Aluminum-resistant Arabidopsis mutants that exhibit altered patterns of aluminum accumulation and organic acid release from roots

Abstract

Al-resistant (alr) mutants of Arabidopsis thaliana were isolated and characterized to gain a better understanding of the genetic and physiological mechanisms of Al resistance. alr mutants were identified on the basis of enhanced root growth in the presence of levels of Al that strongly inhibited root growth in wild-type seedlings. Genetic analysis of the alr mutants showed that Al resistance was semidominant, and chromosome mapping of the mutants with microsatellite and random amplified polymorphic DNA markers indicated that the mutants mapped to two sites in the Arabidopsis genome: one locus on chromosome 1 (alr-108, alr-128, alr-131, and alr-139) and another on chromosome 4 (alr-104). Al accumulation in roots of mutant seedlings was studied by staining with the fluorescent Al-indicator dye morin and quantified via inductively coupled argon plasma mass spectrometry. It was found that the alr mutants accumulated lower levels of Al in the root tips compared with wild type. The possibility that the mutants released Al-chelating organic acids was examined. The mutants that mapped together on chromosome 1 released greater amounts of citrate or malate (as well as pyruvate) compared with wild type, suggesting that Al exclusion from roots of these alr mutants results from enhanced organic acid exudation. Roots of alr-104, on the other hand, did not exhibit increased release of malate or citrate, but did alkalinize the rhizosphere to a greater extent than wild-type roots. A detailed examination of Al resistance in this mutant is described in an accompanying paper (J. Degenhardt, P.B. Larsen, S.H. Howell, L. V. Kochian [1998] Plant Physiol 117: 19-27).

Figure 1

Growth of Arabidopsis roots in hydroponic solution culture containing Al.
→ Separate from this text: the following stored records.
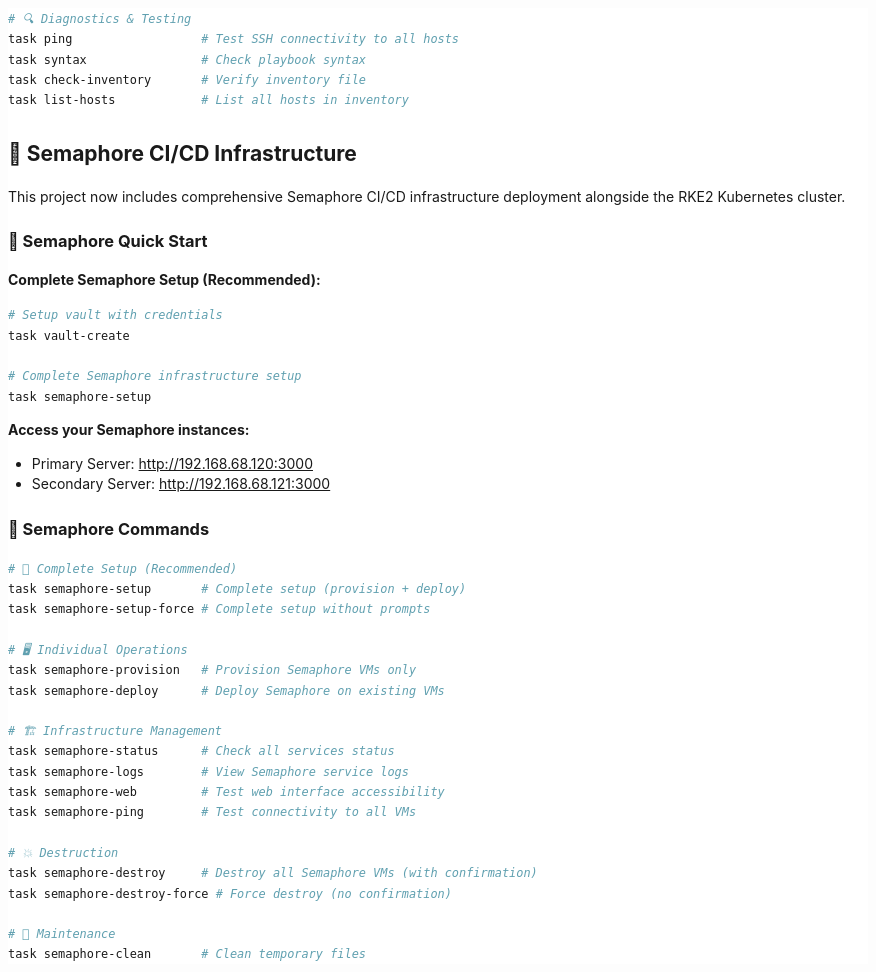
 ```bash
# 🔍 Diagnostics & Testing
task ping                  # Test SSH connectivity to all hosts
task syntax                # Check playbook syntax
task check-inventory       # Verify inventory file
task list-hosts            # List all hosts in inventory
```

## 🚀 Semaphore CI/CD Infrastructure

This project now includes comprehensive Semaphore CI/CD infrastructure deployment alongside the RKE2 Kubernetes cluster.

### 🎯 Semaphore Quick Start

**Complete Semaphore Setup (Recommended):**
```bash
# Setup vault with credentials
task vault-create

# Complete Semaphore infrastructure setup
task semaphore-setup
```

**Access your Semaphore instances:**
- Primary Server: http://192.168.68.120:3000
- Secondary Server: http://192.168.68.121:3000

### 🔧 Semaphore Commands

```bash
# 🚀 Complete Setup (Recommended)
task semaphore-setup       # Complete setup (provision + deploy)
task semaphore-setup-force # Complete setup without prompts

# 🖥️ Individual Operations
task semaphore-provision   # Provision Semaphore VMs only
task semaphore-deploy      # Deploy Semaphore on existing VMs

# 🏗️ Infrastructure Management
task semaphore-status      # Check all services status
task semaphore-logs        # View Semaphore service logs
task semaphore-web         # Test web interface accessibility
task semaphore-ping        # Test connectivity to all VMs

# 💥 Destruction
task semaphore-destroy     # Destroy all Semaphore VMs (with confirmation)
task semaphore-destroy-force # Force destroy (no confirmation)

# 🧹 Maintenance
task semaphore-clean       # Clean temporary files
```
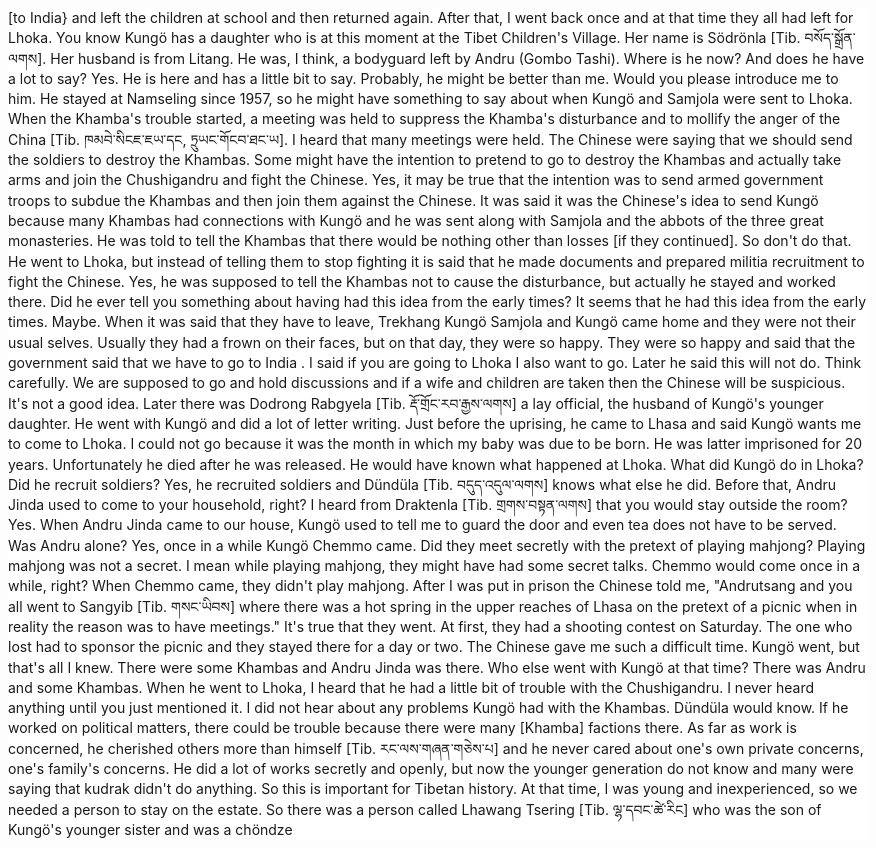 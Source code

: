 [to India} and left the children at school and then returned again. After that, I went back once and at that time they all had left for Lhoka. You know Kungö has a daughter who is at this moment at the Tibet Children's Village. Her name is Södrönla [Tib. བསོད་སྒྲོན་ལགས]. Her husband is from Litang. He was, I think, a bodyguard left by Andru (Gombo Tashi). Where is he now? And does he have a lot to say? Yes. He is here and has a little bit to say. Probably, he might be better than me. Would you please introduce me to him. He stayed at Namseling since 1957, so he might have something to say about when Kungö and Samjola were sent to Lhoka. When the <span class="tooltip" data-text="[tib. ཁམས་པ] A person from the Kham region, a Tibetan from the Khamba (Khampa) sub-cultural group.">Khamba</span>'s trouble started, a meeting was held to suppress the Khamba's disturbance and to mollify the anger of the China [Tib. ཁམབེ་སིངཇ་ཇཡ་དང, ཏྲུཡང་གོངབ་ཐང་ཡ]. I heard that many meetings were held. The Chinese were saying that we should send the soldiers to destroy the Khambas. Some might have the intention to pretend to go to destroy the Khambas and actually take arms and join the Chushigandru and fight the Chinese. Yes, it may be true that the intention was to send armed government troops to subdue the Khambas and then join them against the Chinese. It was said it was the Chinese's idea to send Kungö because many Khambas had connections with Kungö and he was sent along with Samjola and the abbots of the three great monasteries. He was told to tell the Khambas that there would be nothing other than losses [if they continued]. So don't do that. He went to Lhoka, but instead of telling them to stop fighting it is said that he made documents and prepared militia recruitment to fight the Chinese. Yes, he was supposed to tell the Khambas not to cause the disturbance, but actually he stayed and worked there. Did he ever tell you something about having had this idea from the early times? It seems that he had this idea from the early times. Maybe. When it was said that they have to leave, Trekhang Kungö Samjola and Kungö came home and they were not their usual selves. Usually they had a frown on their faces, but on that day, they were so happy. They were so happy and said that the government said that we have to go to India . I said if you are going to Lhoka I also want to go. Later he said this will not do. Think carefully. We are supposed to go and hold discussions and if a wife and children are taken then the Chinese will be suspicious. It's not a good idea. Later there was Dodrong Rabgyela [Tib. རྡོ་གྲོང་རབ་རྒྱས་ལགས] a lay official, the husband of Kungö's younger daughter. He went with Kungö and did a lot of letter writing. Just before the uprising, he came to Lhasa and said Kungö wants me to come to Lhoka. I could not go because it was the month in which my baby was due to be born. He was latter imprisoned for 20 years. Unfortunately he died after he was released. He would have known what happened at Lhoka. What did Kungö do in Lhoka? Did he recruit soldiers? Yes, he recruited soldiers and Dündüla [Tib. བདུད་འདུལ་ལགས] knows what else he did. Before that, Andru Jinda used to come to your household, right? I heard from Draktenla [Tib. གྲགས་བསྟན་ལགས] that you would stay outside the room? Yes. When Andru Jinda came to our house, Kungö used to tell me to guard the door and even tea does not have to be served. Was Andru alone? Yes, once in a while Kungö Chemmo came. Did they meet secretly with the pretext of playing mahjong? Playing mahjong was not a secret. I mean while playing mahjong, they might have had some secret talks. Chemmo would come once in a while, right? When Chemmo came, they didn't play mahjong. After I was put in prison the Chinese told me, "Andrutsang and you all went to Sangyib [Tib. གསང་ཡིབས] where there was a hot spring in the upper reaches of Lhasa on the pretext of a picnic when in reality the reason was to have meetings." It's true that they went. At first, they had a shooting contest on Saturday. The one who lost had to sponsor the picnic and they stayed there for a day or two. The Chinese gave me such a difficult time. Kungö went, but that's all I knew. There were some Khambas and Andru Jinda was there. Who else went with Kungö at that time? There was Andru and some Khambas. When he went to Lhoka, I heard that he had a little bit of trouble with the Chushigandru. I never heard anything until you just mentioned it. I did not hear about any problems Kungö had with the Khambas. Dündüla would know. If he worked on political matters, there could be trouble because there were many [Khamba] factions there. As far as work is concerned, he cherished others more than himself [Tib. རང་ལས་གཞན་གཅེས་པ] and he never cared about one's own private concerns, one's family's concerns. He did a lot of works secretly and openly, but now the younger generation do not know and many were saying that <span class="tooltip" data-text="[tib. སྐུ་དྲག] 1. A member of the lay aristocracy. 2. Title for government lay and monk officials. 3. A name occasionally used for the top leaders/officials in a monastery.">kudrak</span> didn't do anything. So this is important for Tibetan history. At that time, I was young and inexperienced, so we needed a person to stay on the estate. So there was a person called Lhawang Tsering [Tib. ལྷ་དབང་ཚེ་རིང] who was the son of Kungö's younger sister and was a <span class="tooltip" data-text="[tib. ཆོས་མཛད] The title of monks who made a payment or gave gifts to secure exemption from the normal &quot;young monk&quot; work obligations. There were tratsang chöndze and khamtsen chöndze.">chöndze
Al-dependent root growth inhibition was compared for wild type (wt), alr-104, and alr-128. Seedlings were grown for 4 d in nutrient solution with no added AlCl₃, pH 4.2, and then transferred to nutrient solution containing varying concentrations of AlCl₃ and grown for an additional 2 d. Relative root growth increment in the presence of Al was expressed as (RL d 6 − RL d 4)/(RL d 4) × 100, where RL = root length. Error bars represent the se (n = 50).

Figure 2

Accumulation of Al and callose in roots after exposure to AlCl₃. A, Patterns of Al-dependent callose accumulation were examined for roots of wild type (wt), alr-104, and alr-128. Roots of 4-d-old seedlings were exposed to nutrient solution containing 75 μm AlCl₃ for 24 h, except for the first panel, in which no Al was added (−Al). Seedlings were then fixed, stained with 0.1% aniline blue, pH 9.0, and observed using epifluorescence microscopy. The top row represents bright-field images of the treated roots, and the bottom row are fluorescence images indicating callose accumulation. B, Patterns of Al accumulation by roots of wild type, alr-104, and alr-128 were observed using the Al-indicator dye morin. Five-day-old seedlings grown in nutrient solution without Al were exposed to nutrient solution containing 25 μm AlCl₃ for 1 h, except for the first panel, in which no Al was added (−Al). Roots were then stained with 100 μm morin, a stain that fluoresces when complexed with Al.

Figure 3

Organic acid exudation by roots of wild-type (wt) seedlings and alr mutants in the presence or absence of Al. One-hundred seedlings of wild type (Col-0), alr-104, alr-108, alr-128, and alr-131 were grown for 5 d in nutrient solution and then transferred to a solution consisting of 100 μm CaCl₂, pH 4.2, containing either 0 or 2.7 μm Al³⁺ for 24 h. Root exudates were collected, free Cl⁻ was removed, and samples were analyzed using an ion-chromatography system. Each panel represents the total picomoles of organic acid released by 100 roots during the 24-h period in the absence (−Al) or presence (+Al) of added Al. Error bars represent the se (n = 6).